6,497 posts, read 11,816,936 times
Reputation: 11124
Quote:
Originally Posted by somebodynew View Post
Your intentions are good. I am going to say something that I hope you take the right way. I mean to try and be helpful. Grow a pair! If she starts fighting in public, you get up and leave.
and just give her one minute to follow you to the car.
 
Old 06-03-2013, 02:45 PM
 
Location: Oklahoma
6,811 posts, read 6,948,599 times
Reputation: 20971
Quote:
Originally Posted by irishfan77 View Post
I kept my promise to her and told her that i wanted to go out and have a nice dinner last night. I tried to keep things light hearted. She looked really beautiful and i told her she did multiple times( this made her blush). Turns out my son's Chicago trip was uneventful. She spent her weekend rotating between sitting in a bathtub and sleeping.The place we went was quiet and real romantic. Like I said, it was lighthearted and we spent our time reminiscing about our early dating years. She proceeded to drop a bomb on me " Sweetie, I don't want to go to therapy anymore." We don't need it, look at us, having dinner together, being nice to each other, we don't need it, we're fine". As I've said before, counseling helps my peace of mind and I hope and feel that my son feels the same way.
She proceeded with an overloaded amount of puppy dog eyes and lip pouting. She proceeded to ask me if I was going to make her go. I told her that she was a grown woman who could make her own choices but that I would still be going to marriage counseling( alone) and family counseling with him. She was pretty bubbly the rest of the night seeing as how she got out of counseling. She went so far as to tell me, when we got home, that I could give her a kiss, because I had " earned it." When we got home at around 1( after dinner and just driving around) he was just watching TV alone on the couch with his feet on the coffee table( no feet on the table is kind of a rule but not a serious offense) she yelled at him for being awake and having his feet up. I really see no justification for her anger, he's 18 and the table was no big deal. She told him to go to his room and she would deal with him in the morning. They were sleeping when I left so I have no ida what she said to him.
Irish, did you tell her that the marriage is NOT fine? She either has her head in the sand about your feelings, or doesn't care. If the marriage is important to her, she needs to participate in the therapy. It sounds as though she wants you to give up, go back to the way things were and have you "earn" her affections by treating her to what she wants.
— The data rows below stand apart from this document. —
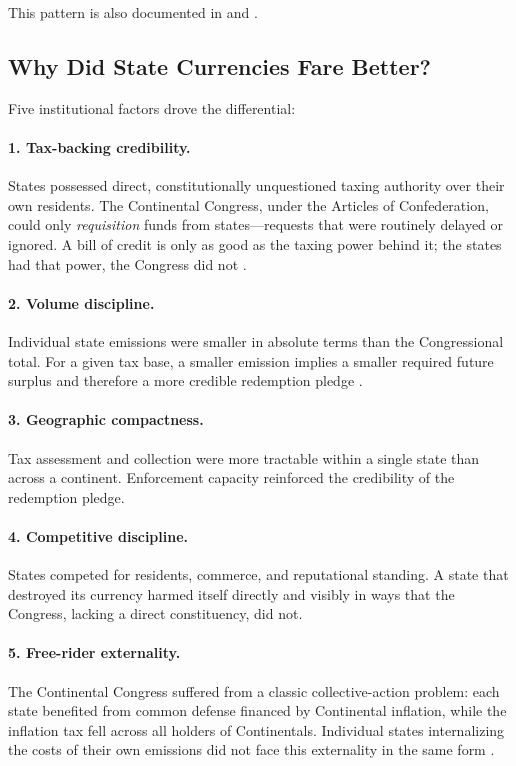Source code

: \documentclass[12pt]{article}
\begin{document}
This pattern is also documented in \citet{Ferguson1961} and
\citet{Sumner1968}.

\subsection{Why Did State Currencies Fare Better?}

Five institutional factors drove the differential:

\paragraph{1.  Tax-backing credibility.}
States possessed direct, constitutionally unquestioned taxing authority over
their own residents.  The Continental Congress, under the Articles of
Confederation, could only \emph{requisition} funds from states---requests
that were routinely delayed or ignored.  A bill of credit is only as good as
the taxing power behind it; the states had that power, the Congress did not
\citep{Ferguson1961, Edling2014}.

\paragraph{2.  Volume discipline.}
Individual state emissions were smaller in absolute terms than the
Congressional total.  For a given tax base, a smaller emission implies a
smaller required future surplus and therefore a more credible redemption
pledge \citep{Grubb2003}.

\paragraph{3.  Geographic compactness.}
Tax assessment and collection were more tractable within a single state than
across a continent.  Enforcement capacity reinforced the credibility of the
redemption pledge.

\paragraph{4.  Competitive discipline.}
States competed for residents, commerce, and reputational standing.  A state
that destroyed its currency harmed itself directly and visibly in ways that
the Congress, lacking a direct constituency, did not.

\paragraph{5.  Free-rider externality.}
The Continental Congress suffered from a classic collective-action problem:
each state benefited from common defense financed by Continental inflation,
while the inflation tax fell across all holders of Continentals.  Individual
states internalizing the costs of their own emissions did not face this
externality in the same form \citep{MatsonOnuf1990}.
\end{document}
Please don't do that....you will be doing yourself a grave disservice. If she absolutely refuses to go, continue on your own. But I would tell her the progress you make in therapy may not have the outcome she expects.
 
Old 06-03-2013, 02:45 PM
 
6,497 posts, read 11,816,936 times
Reputation: 11124
Quote:
Originally Posted by irishfan77 View Post
I feel that the one on one time and the counseling is keeping his best interest at heart.
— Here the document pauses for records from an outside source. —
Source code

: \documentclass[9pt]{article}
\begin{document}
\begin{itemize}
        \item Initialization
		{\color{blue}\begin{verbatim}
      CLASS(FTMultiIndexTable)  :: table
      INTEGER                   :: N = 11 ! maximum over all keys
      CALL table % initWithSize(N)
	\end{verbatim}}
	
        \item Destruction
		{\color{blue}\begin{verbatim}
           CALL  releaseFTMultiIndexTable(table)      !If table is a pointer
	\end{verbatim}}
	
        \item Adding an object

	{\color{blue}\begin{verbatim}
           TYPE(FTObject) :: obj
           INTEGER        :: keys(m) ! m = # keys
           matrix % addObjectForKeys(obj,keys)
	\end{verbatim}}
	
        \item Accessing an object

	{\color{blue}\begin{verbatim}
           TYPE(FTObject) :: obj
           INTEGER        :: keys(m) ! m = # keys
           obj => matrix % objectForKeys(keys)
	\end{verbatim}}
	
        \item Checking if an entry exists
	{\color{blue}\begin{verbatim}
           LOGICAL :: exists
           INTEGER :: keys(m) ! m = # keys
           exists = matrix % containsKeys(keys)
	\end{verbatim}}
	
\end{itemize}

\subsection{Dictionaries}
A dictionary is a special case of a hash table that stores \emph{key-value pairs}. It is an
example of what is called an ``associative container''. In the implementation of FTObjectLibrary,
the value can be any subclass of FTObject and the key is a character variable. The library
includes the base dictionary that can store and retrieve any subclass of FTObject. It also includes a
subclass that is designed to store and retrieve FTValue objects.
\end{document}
Part of that is telling her back off of him, to treat like he's 18 and let him flex some testosterone.
 
Old 06-03-2013, 02:53 PM
 
Location: the Chicago suburbs
818 posts, read 857,552 times
Reputation: 343
Quote:
Originally Posted by aquietpath View Post
Irish, did you tell her that the marriage is NOT fine?
I'm sorry to say, I changed the topic
 
Old 06-03-2013, 02:58 PM
 
6,497 posts, read 11,816,936 times
Reputation: 11124
And there you have it. Irish, give it up and just deal with it. Accept you have no voice or respect in this marriage. Just do her bidding and keep your misery to yourself. That'll make her happy, and in the end, that's all that matters to you.

You were meant for each other. Just how deep are those heel marks on your back?